Narciso Bassols García (Tenango del Valle, 1897 - Mexico-Stad, 24 juli 1949) was een Mexicaans jurist en politicus.
Bassols was afkomstig uit de staat Mexico en was een neef van president Sebastián Lerdo de Tejada (1872-1876). Hij studeerde rechtsgeleerdheid aan de Nationale Autonome Universiteit van Mexico (UNAM) en werd directeur van de rechtenfaculteit van die universiteit, maar moest aftreden nadat hij een jaarkalender met drie semesters poogde in te voeren.
Bassols was atheïst en een fervent antiklerikaal, waardoor hij aanhanger werd van president Plutarco Elías Calles. Bassols was een van de getrouwen van Calles tijdens het Maximato en werd in 1931 benoemd tot minister van onderwijs, een functie waarin hij werk maakte van het doorvoeren van socialistisch onderwijs. Hij organiseerde "culturele missies" waarbij onderwijzers naar het platteland werden gestuurd om de bevolking te onderwijzen en om katholieken te "defanaticeren". Deze missies vielen echter niet bij iedereen in goede aarde, en leidden tot veel sociale spanningen. Ook poogde hij de positie van de Mexicaanse indianen via het onderwijs te verbeteren. In 1934 poogde Bassols seksuele voorlichting op scholen te introduceren. Nadat katholieke ouders dreigden met een boycot besloot Bassols af te treden.

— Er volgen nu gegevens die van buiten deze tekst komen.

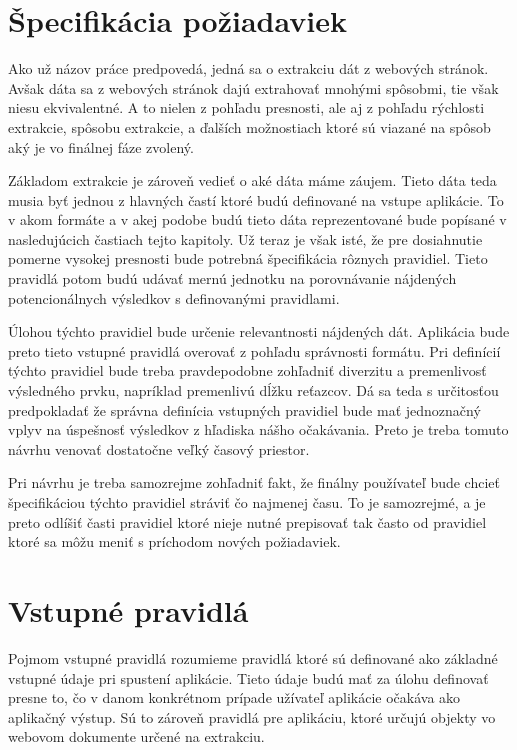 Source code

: \section{Špecifikácia požiadaviek}

Ako už názov práce predpovedá, jedná sa o extrakciu dát z webových stránok. Avšak dáta sa z webových stránok dajú extrahovať mnohými spôsobmi, tie však niesu ekvivalentné. A to nielen z pohľadu presnosti, ale aj z pohľadu rýchlosti extrakcie, spôsobu extrakcie, a ďalších možnostiach ktoré sú viazané na spôsob aký je vo finálnej fáze zvolený.

Základom extrakcie je zároveň vedieť o aké dáta máme záujem. Tieto dáta teda musia byť jednou z hlavných častí ktoré budú definované na vstupe aplikácie. To v akom formáte a v akej podobe budú tieto dáta reprezentované bude popísané v nasledujúcich častiach tejto kapitoly. Už teraz je však isté, že pre dosiahnutie pomerne vysokej presnosti bude potrebná špecifikácia rôznych pravidiel. Tieto pravidlá potom budú udávať mernú jednotku na porovnávanie nájdených potencionálnych výsledkov s definovanými pravidlami.

Úlohou týchto pravidiel bude určenie relevantnosti nájdených dát. Aplikácia bude preto tieto vstupné pravidlá overovať z pohľadu správnosti formátu. Pri definícií týchto pravidiel bude treba pravdepodobne zohľadniť diverzitu a premenlivosť výsledného prvku, napríklad premenlivú dĺžku reťazcov. Dá sa teda s určitosťou predpokladať že správna definícia vstupných pravidiel bude mať jednoznačný vplyv na úspešnosť výsledkov z hľadiska nášho očakávania. Preto je treba tomuto návrhu venovať dostatočne veľký časový priestor.

Pri návrhu je treba samozrejme zohľadniť fakt, že finálny používateľ bude chcieť špecifikáciou týchto pravidiel stráviť čo najmenej času. To je samozrejmé, a je preto odlíšiť časti pravidiel ktoré nieje nutné prepisovať tak často od pravidiel ktoré sa môžu meniť s príchodom nových požiadaviek.

\newpage
\section{Vstupné pravidlá}

Pojmom vstupné pravidlá rozumieme pravidlá ktoré sú definované ako základné vstupné údaje pri spustení aplikácie. Tieto údaje budú mať za úlohu definovať presne to, čo v danom konkrétnom prípade užívateľ aplikácie očakáva ako aplikačný výstup. Sú to zároveň pravidlá pre aplikáciu, ktoré určujú objekty vo webovom dokumente určené na extrakciu.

Nadat de macht van Calles was gebroken werd Bassols door de nieuwe president Lázaro Cárdenas, die Bassols radicale marxisme lastig vond, weggepromoveerd naar diplomatieke functies in het buitenland. Hij werd ambassadeur in achtereenvolgens het Verenigd Koninkrijk en Frankrijk en werd afgevaardigde van Mexico bij de Volkenbond. In die functie baarde hij vooral opzien wegens zijn uithalen naar de fascistische dictaturen in Europa, hij veroordeelde de Italiaanse annexatie van Abessynië, de Anschluss en het verdrag van München. Hij veranderde echter radicaal van mening na het tekenen van het Molotov-Ribbentroppact tussen nazi-Duitsland en de Sovjet-Unie, waar hij een groot voorstander van was. Nadat president Cárdenas Leon Trotski toestond toevlucht te zoeken in Mexico gaf Bassols uit protest zijn zetel op. Hij keerde terug naar Mexico maar weigerde Cárdenas te spreken. Wel accepteerde hij in 1944 de functie van ambassadeur in de Sovjet-Unie.
In 1948 was hij samen met Vicente Lombardo Toledano een van de oprichters van de Volkspartij (PP), uit onvrede met het in hun ogen te behoudende karakter van de 'officiële' Institutioneel Revolutionaire Partij (PRI), en werd vicevoorzitter van die partij. Het bleek achter al snel dat Lombardo Toledano de PP niet als serieuze oppositiepartij had bedoeld maar als satellietpartij om de schijn van democratie in Mexico op te houden stapte Bassols uit de partij. Hij overleed korte tijd later.